# Some favourite toys you had as a child



## Treacle (Jul 2, 2020)

How things have changed with technology. Some things can still be bought - Yo Yos and french knitting 'dolls', my grandfather banged four nails into a cotton reel - not a safety issue then !!!!!!!


----------



## Pinky (Jul 2, 2020)

Etch-a-sketch and Spirograph were fun, and I was very good with a yo-yo (if I do say so, myself  )
We also had home-made french knitting spools which worked extremely well.


----------



## Barbiegirl (Jul 2, 2020)

Omgoodness SPIROGRAPHS! Haven't thought of that in ages and ages. Thanks for the fun memory! 

My favorite toys were an Easybake Oven (powered by the heat of a lone lightbulb LOL ) and anything Barbie.


----------



## JaniceM (Jul 2, 2020)

For me it was books, books, and more books!!!!
I also liked Colorforms-  similar to paper dolls, only vinyl material.


----------



## Pecos (Jul 2, 2020)

I have been cleaning out old photos and came across several of me dragging a brown Teddy Bear around. I don't have any memory of it at all, but I do remember the Springer Spaniel that was always present.

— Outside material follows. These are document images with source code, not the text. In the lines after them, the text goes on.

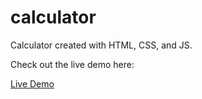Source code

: # calculator
Calculator created with HTML, CSS, and JS.

Check out the live demo here:

[Live Demo](https://mxie97.github.io/calculator/)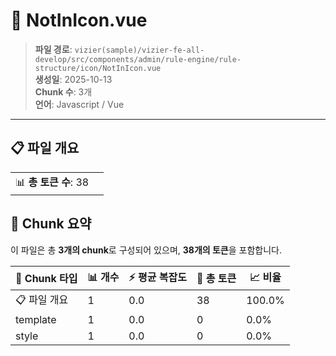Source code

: # 📄 NotInIcon.vue

> **파일 경로**: `vizier(sample)/vizier-fe-all-develop/src/components/admin/rule-engine/rule-structure/icon/NotInIcon.vue`  
> **생성일**: 2025-10-13  
> **Chunk 수**: 3개  
> **언어**: Javascript / Vue
---





## 📋 파일 개요

| | |
|--|--|
| 📊 **총 토큰 수**: 38 |  |






## 🧩 Chunk 요약

이 파일은 총 **3개의 chunk**로 구성되어 있으며, **38개의 토큰**을 포함합니다.

| 🧩 Chunk 타입 | 📊 개수 | ⚡ 평균 복잡도 | 📝 총 토큰 | 📈 비율 |
|---------------|--------|-------------|----------|--------|
| 📋 파일 개요 | 1 | 0.0 | 38 | 100.0% |
| template | 1 | 0.0 | 0 | 0.0% |
| style | 1 | 0.0 | 0 | 0.0% |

My younger brothers were into all things related to Davy Crockett.


----------



## Aunt Marg (Jul 2, 2020)

Legos, Lincoln Logs, Mechanix, yoyo's, hula-hoops, tetherball, Lawn-Darts, Spiro graph, Shrinky-Dinks, Silly Putty, and I remember baby brother having a smoke-gun. Also had a dartboard in our house.


----------



## Pepper (Jul 2, 2020)

When my son was very little @Pecos, I wanted to give him the Camp Experience, so I invented 'Camp Davy Crockett.'  Every morning, we would sing the theme song.  I had planned activities every day, and sometimes we would have 'guest' campers (friends) over, who would participate.  At the end of the day, we would sing the theme song again.  Loved Fess Parker as D.C.  One of my very best shows to watch as a kid.


----------



## JaniceM (Jul 2, 2020)

Aunt Marg said:


> Legos, Lincoln Logs, Mechanix, yoyo's, hula-hoops, tetherball, Lawn-Darts, Spiro graph, Shrinky-Dinks, Silly Putty, and I remember baby brother having a smoke-gun. Also had a dartboard in our house.

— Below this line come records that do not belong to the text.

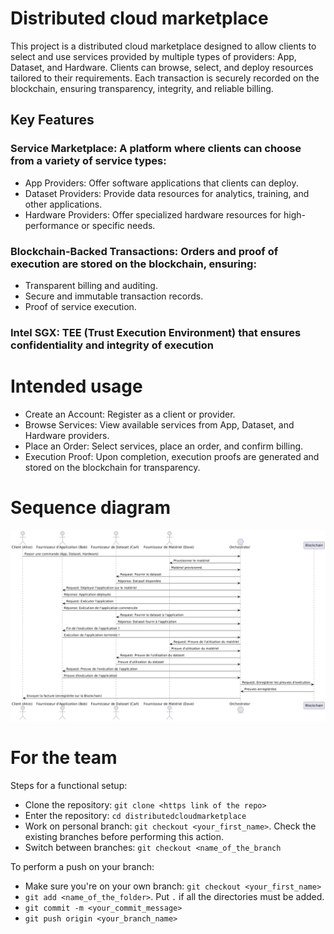 # Distributed cloud marketplace
This project is a distributed cloud marketplace designed to allow clients to select and use services provided by multiple types of providers: App, Dataset, and Hardware. Clients can browse, select, and deploy resources tailored to their requirements. Each transaction is securely recorded on the blockchain, ensuring transparency, integrity, and reliable billing.

## Key Features
### Service Marketplace: A platform where clients can choose from a variety of service types:
- App Providers: Offer software applications that clients can deploy.
- Dataset Providers: Provide data resources for analytics, training, and other applications.
- Hardware Providers: Offer specialized hardware resources for high-performance or specific needs.
### Blockchain-Backed Transactions: Orders and proof of execution are stored on the blockchain, ensuring:
- Transparent billing and auditing.
- Secure and immutable transaction records.
- Proof of service execution.
### Intel SGX: TEE (Trust Execution Environment) that ensures confidentiality and integrity of execution



# Intended usage 
- Create an Account: Register as a client or provider.
- Browse Services: View available services from App, Dataset, and Hardware providers.
- Place an Order: Select services, place an order, and confirm billing.
- Execution Proof: Upon completion, execution proofs are generated and stored on the blockchain for transparency.

# Sequence diagram
![alt text](https://github.com/mouhamethdk/distributedcloudmarketplace/blob/main/docs/sequence_diagram.png?raw=true)


# For the team
Steps for a functional setup:
- Clone the repository:   `git clone <https link of the repo> `
- Enter the repository:   `cd distributedcloudmarketplace`
- Work on personal branch:   `git checkout <your_first_name>`. Check the existing branches before performing this action.
- Switch between branches:   `git checkout <name_of_the_branch`

To perform a push on your branch:
- Make sure you're on your own branch: `git checkout <your_first_name>`
- `git add <name_of_the_folder>`. Put `.` if all the directories must be added.
- `git commit -m <your_commit_message>`
- `git push origin <your_branch_name>`
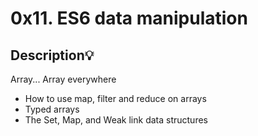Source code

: # 0x11. ES6 data manipulation

## Description:bulb:

Array... Array everywhere

- How to use map, filter and reduce on arrays
- Typed arrays
- The Set, Map, and Weak link data structures


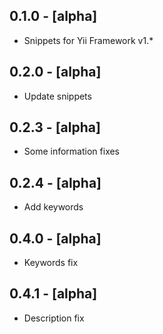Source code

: ## 0.1.0 - [alpha]
* Snippets for Yii Framework v1.*

## 0.2.0 - [alpha]
* Update snippets

## 0.2.3 - [alpha]
* Some information fixes

## 0.2.4 - [alpha]
* Add keywords

## 0.4.0 - [alpha]
* Keywords fix

## 0.4.1 - [alpha]
* Description fix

Oh I forgot yoyos..  liked them, too!!


----------



## Pecos (Jul 2, 2020)

JaniceM said:


> Oh I forgot yoyos..  liked them, too!!


I was a little older before I mastered the yoyo, and I still have one. The last time I used it was about a year ago, so I still have some little boy in me yet.


----------



## Gaer (Jul 2, 2020)

Barbies wern't invented yet, so i played with paper dolls.  But my parents couldn't afford to buy them so my Mother drew them and i would color them.  She was an artist so they were beautiful!  And i had a Terri Lee doll.


----------



## Lewkat (Jul 2, 2020)

Books for when I was stuck indoors.  On those days my one cousin and I would build a reading fort in the living room which annoyed my mother as we had a room in which to read.  My bike and my skates were my principal toys since I loved to explore all over the place.  Always carried marbles and trading cards with me for a game.  I was such a tomboy.


----------



## peramangkelder (Jul 2, 2020)

Remember Spinning Tops? Some would even 'hum' a tune


----------



## MickaC (Jul 2, 2020)

Had 1 Barbie, 1 Ken, clothes for them, which were sewn and knitted by my Aunt.
Chatty Cathy Doll.
Red plastic building blocks, no lego, not sure if there was any then, if so, they would have been too expensive.
Some games, which we played with family......croquet was one of them.


----------



## MickaC (Jul 2, 2020)

Also had our bikes......never had a new one.....remember Dad getting them and parts from the garbage dump, and making usable bikes.
French knitting spools as well........spent hours at that.......something usually got made out of the long cords.


----------



## Aunt Marg (Jul 2, 2020)

peramangkelder said:


> View attachment 111987
> Remember Spinning Tops? Some would even 'hum' a tune


I forgot about the old spinning tin tops, and I remember the one I had just like yesterday. As much as thread topics like this warm my heart, there's a side to them that makes me sad. I just can't get over where all the years have gone... how short life is... and how fast time goes by.


----------



## Aunt Marg (Jul 2, 2020)

I also remember the Slinky, Lite-Bright (resembled a small television where you plugged in coloured pegs into a perforated board that was backlit), Rock'em Sock'em Robots, Dinky Cars, Erector Set, Dart Guns, View-Master (remember that one)... plastic guns that fired little disks, Electra-shot Shooting Gallery, and HO Train Sets along with Slot-car Racing Sets were king!


----------



## Lewkat (Jul 2, 2020)

Gaer said:


> Barbies wern't invented yet, so i played with paper dolls.  But my parents couldn't afford to buy them so my Mother drew them and i would color them.  She was an artist so they were beautiful!  And i had a Terri Lee doll.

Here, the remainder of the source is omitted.